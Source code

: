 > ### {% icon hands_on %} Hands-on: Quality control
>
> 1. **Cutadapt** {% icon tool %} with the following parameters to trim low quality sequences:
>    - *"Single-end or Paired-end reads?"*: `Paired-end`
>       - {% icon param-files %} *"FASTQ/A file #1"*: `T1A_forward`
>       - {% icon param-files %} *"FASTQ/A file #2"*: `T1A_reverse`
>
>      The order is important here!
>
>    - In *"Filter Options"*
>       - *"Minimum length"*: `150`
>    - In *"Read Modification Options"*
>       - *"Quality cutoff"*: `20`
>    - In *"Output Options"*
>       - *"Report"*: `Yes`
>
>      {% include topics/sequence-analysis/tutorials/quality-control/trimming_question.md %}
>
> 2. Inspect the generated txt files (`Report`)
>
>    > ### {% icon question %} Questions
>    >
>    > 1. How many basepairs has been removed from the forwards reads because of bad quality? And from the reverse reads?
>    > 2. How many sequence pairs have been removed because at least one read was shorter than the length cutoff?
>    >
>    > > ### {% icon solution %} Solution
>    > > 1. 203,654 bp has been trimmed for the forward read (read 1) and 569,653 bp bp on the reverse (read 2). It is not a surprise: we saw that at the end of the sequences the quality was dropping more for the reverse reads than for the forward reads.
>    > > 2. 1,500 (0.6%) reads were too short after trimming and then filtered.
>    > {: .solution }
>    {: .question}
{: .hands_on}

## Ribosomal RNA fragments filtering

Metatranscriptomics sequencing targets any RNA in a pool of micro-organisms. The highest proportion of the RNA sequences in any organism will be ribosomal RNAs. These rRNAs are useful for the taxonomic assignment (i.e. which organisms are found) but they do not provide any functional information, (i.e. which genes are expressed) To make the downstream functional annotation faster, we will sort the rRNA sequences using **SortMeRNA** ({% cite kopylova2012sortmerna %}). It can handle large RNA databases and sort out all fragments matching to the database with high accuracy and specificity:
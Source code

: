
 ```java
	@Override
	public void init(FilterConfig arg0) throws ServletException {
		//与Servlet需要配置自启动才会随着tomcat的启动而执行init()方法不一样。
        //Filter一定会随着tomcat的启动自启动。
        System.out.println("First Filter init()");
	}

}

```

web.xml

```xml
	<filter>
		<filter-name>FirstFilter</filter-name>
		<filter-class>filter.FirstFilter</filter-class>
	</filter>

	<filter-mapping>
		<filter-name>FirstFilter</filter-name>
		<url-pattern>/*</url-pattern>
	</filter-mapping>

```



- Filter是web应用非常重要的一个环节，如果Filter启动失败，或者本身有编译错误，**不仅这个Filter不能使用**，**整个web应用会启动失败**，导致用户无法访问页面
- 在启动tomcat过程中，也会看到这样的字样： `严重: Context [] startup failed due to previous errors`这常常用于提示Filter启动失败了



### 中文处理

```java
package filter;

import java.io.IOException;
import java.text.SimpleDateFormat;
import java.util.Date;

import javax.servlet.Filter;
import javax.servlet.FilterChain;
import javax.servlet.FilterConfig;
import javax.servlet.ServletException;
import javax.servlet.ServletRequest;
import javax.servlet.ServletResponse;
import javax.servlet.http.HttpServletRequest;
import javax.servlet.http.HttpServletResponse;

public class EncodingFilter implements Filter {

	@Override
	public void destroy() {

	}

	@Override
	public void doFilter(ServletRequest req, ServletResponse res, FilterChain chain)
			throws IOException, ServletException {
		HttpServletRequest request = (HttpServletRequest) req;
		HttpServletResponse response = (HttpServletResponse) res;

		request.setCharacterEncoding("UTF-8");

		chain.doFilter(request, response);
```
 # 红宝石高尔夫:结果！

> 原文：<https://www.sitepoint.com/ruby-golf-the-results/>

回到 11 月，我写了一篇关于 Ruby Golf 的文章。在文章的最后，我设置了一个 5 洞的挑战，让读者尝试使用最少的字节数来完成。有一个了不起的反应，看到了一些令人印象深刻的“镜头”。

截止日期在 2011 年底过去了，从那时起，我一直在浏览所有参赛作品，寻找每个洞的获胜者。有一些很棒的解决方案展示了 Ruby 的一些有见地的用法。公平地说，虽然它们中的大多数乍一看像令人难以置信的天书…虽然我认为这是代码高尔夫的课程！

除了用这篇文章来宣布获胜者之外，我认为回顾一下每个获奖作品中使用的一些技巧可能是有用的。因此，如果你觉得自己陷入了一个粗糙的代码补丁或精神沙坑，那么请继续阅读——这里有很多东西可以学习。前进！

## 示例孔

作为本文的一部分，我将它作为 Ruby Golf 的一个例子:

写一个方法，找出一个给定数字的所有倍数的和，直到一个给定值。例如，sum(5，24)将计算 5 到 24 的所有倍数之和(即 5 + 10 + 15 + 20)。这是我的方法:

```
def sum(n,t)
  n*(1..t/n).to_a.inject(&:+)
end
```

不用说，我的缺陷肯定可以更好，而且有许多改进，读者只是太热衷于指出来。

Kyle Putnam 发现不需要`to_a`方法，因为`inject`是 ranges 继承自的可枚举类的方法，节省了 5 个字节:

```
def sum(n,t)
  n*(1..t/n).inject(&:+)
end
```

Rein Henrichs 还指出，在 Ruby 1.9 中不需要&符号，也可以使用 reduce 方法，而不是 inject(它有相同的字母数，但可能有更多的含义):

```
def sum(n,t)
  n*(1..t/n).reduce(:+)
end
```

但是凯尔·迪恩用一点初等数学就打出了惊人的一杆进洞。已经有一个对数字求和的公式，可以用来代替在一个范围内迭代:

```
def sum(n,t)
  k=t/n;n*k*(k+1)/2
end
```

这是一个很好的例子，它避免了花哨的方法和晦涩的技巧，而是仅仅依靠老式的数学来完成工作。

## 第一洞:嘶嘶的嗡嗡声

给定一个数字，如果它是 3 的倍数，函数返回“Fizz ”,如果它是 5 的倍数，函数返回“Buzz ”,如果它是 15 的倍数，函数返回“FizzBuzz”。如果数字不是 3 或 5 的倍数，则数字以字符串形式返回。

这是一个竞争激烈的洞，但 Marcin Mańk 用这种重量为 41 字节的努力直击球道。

## Problem description
Every entry needs to be copied exactly as it was written.

## Solution
Source code

: > ### {% icon hands_on %} Hands-on: Quality control
>
> 1. **Cutadapt** {% icon tool %} with the following parameters to trim low quality sequences:
>    - *"Single-end or Paired-end reads?"*: `Paired-end`
>       - {% icon param-files %} *"FASTQ/A file #1"*: `T1A_forward`
>       - {% icon param-files %} *"FASTQ/A file #2"*: `T1A_reverse`
>
>      The order is important here!
>
>    - In *"Filter Options"*
>       - *"Minimum length"*: `150`
>    - In *"Read Modification Options"*
>       - *"Quality cutoff"*: `20`
>    - In *"Output Options"*
>       - *"Report"*: `Yes`
>
>      {% include topics/sequence-analysis/tutorials/quality-control/trimming_question.md %}
>
> 2. Inspect the generated txt files (`Report`)
>
>    > ### {% icon question %} Questions
>    >
>    > 1. How many basepairs has been removed from the forwards reads because of bad quality? And from the reverse reads?
>    > 2. How many sequence pairs have been removed because at least one read was shorter than the length cutoff?
>    >
>    > > ### {% icon solution %} Solution
>    > > 1. 203,654 bp has been trimmed for the forward read (read 1) and 569,653 bp bp on the reverse (read 2). It is not a surprise: we saw that at the end of the sequences the quality was dropping more for the reverse reads than for the forward reads.
>    > > 2. 1,500 (0.6%) reads were too short after trimming and then filtered.
>    > {: .solution }
>    {: .question}
{: .hands_on}

## Ribosomal RNA fragments filtering

Metatranscriptomics sequencing targets any RNA in a pool of micro-organisms. The highest proportion of the RNA sequences in any organism will be ribosomal RNAs. These rRNAs are useful for the taxonomic assignment (i.e. which organisms are found) but they do not provide any functional information, (i.e. which genes are expressed) To make the downstream functional annotation faster, we will sort the rRNA sequences using **SortMeRNA** ({% cite kopylova2012sortmerna %}). It can handle large RNA databases and sort out all fragments matching to the database with high accuracy and specificity:
Source code

:
 ```java
	@Override
	public void init(FilterConfig arg0) throws ServletException {
		//与Servlet需要配置自启动才会随着tomcat的启动而执行init()方法不一样。
        //Filter一定会随着tomcat的启动自启动。
        System.out.println("First Filter init()");
	}

}

```

web.xml

```xml
	<filter>
		<filter-name>FirstFilter</filter-name>
		<filter-class>filter.FirstFilter</filter-class>
	</filter>

	<filter-mapping>
		<filter-name>FirstFilter</filter-name>
		<url-pattern>/*</url-pattern>
	</filter-mapping>

```



- Filter是web应用非常重要的一个环节，如果Filter启动失败，或者本身有编译错误，**不仅这个Filter不能使用**，**整个web应用会启动失败**，导致用户无法访问页面
- 在启动tomcat过程中，也会看到这样的字样： `严重: Context [] startup failed due to previous errors`这常常用于提示Filter启动失败了



### 中文处理

```java
package filter;

import java.io.IOException;
import java.text.SimpleDateFormat;
import java.util.Date;

import javax.servlet.Filter;
import javax.servlet.FilterChain;
import javax.servlet.FilterConfig;
import javax.servlet.ServletException;
import javax.servlet.ServletRequest;
import javax.servlet.ServletResponse;
import javax.servlet.http.HttpServletRequest;
import javax.servlet.http.HttpServletResponse;

public class EncodingFilter implements Filter {

	@Override
	public void destroy() {

	}

	@Override
	public void doFilter(ServletRequest req, ServletResponse res, FilterChain chain)
			throws IOException, ServletException {
		HttpServletRequest request = (HttpServletRequest) req;
		HttpServletResponse response = (HttpServletResponse) res;

		request.setCharacterEncoding("UTF-8");

		chain.doFilter(request, response);
```
 # 红宝石高尔夫:结果！

> 原文：<https://www.sitepoint.com/ruby-golf-the-results/>

回到 11 月，我写了一篇关于 Ruby Golf 的文章。在文章的最后，我设置了一个 5 洞的挑战，让读者尝试使用最少的字节数来完成。有一个了不起的反应，看到了一些令人印象深刻的“镜头”。

截止日期在 2011 年底过去了，从那时起，我一直在浏览所有参赛作品，寻找每个洞的获胜者。有一些很棒的解决方案展示了 Ruby 的一些有见地的用法。公平地说，虽然它们中的大多数乍一看像令人难以置信的天书…虽然我认为这是代码高尔夫的课程！

除了用这篇文章来宣布获胜者之外，我认为回顾一下每个获奖作品中使用的一些技巧可能是有用的。因此，如果你觉得自己陷入了一个粗糙的代码补丁或精神沙坑，那么请继续阅读——这里有很多东西可以学习。前进！

## 示例孔

作为本文的一部分，我将它作为 Ruby Golf 的一个例子:

写一个方法，找出一个给定数字的所有倍数的和，直到一个给定值。例如，sum(5，24)将计算 5 到 24 的所有倍数之和(即 5 + 10 + 15 + 20)。这是我的方法:

```
def sum(n,t)
  n*(1..t/n).to_a.inject(&:+)
end
```

不用说，我的缺陷肯定可以更好，而且有许多改进，读者只是太热衷于指出来。

Kyle Putnam 发现不需要`to_a`方法，因为`inject`是 ranges 继承自的可枚举类的方法，节省了 5 个字节:

```
def sum(n,t)
  n*(1..t/n).inject(&:+)
end
```

Rein Henrichs 还指出，在 Ruby 1.9 中不需要&符号，也可以使用 reduce 方法，而不是 inject(它有相同的字母数，但可能有更多的含义):

```
def sum(n,t)
  n*(1..t/n).reduce(:+)
end
```

但是凯尔·迪恩用一点初等数学就打出了惊人的一杆进洞。已经有一个对数字求和的公式，可以用来代替在一个范围内迭代:

```
def sum(n,t)
  k=t/n;n*k*(k+1)/2
end
```

这是一个很好的例子，它避免了花哨的方法和晦涩的技巧，而是仅仅依靠老式的数学来完成工作。

## 第一洞:嘶嘶的嗡嗡声

给定一个数字，如果它是 3 的倍数，函数返回“Fizz ”,如果它是 5 的倍数，函数返回“Buzz ”,如果它是 15 的倍数，函数返回“FizzBuzz”。如果数字不是 3 或 5 的倍数，则数字以字符串形式返回。

这是一个竞争激烈的洞，但 Marcin Mańk 用这种重量为 41 字节的努力直击球道。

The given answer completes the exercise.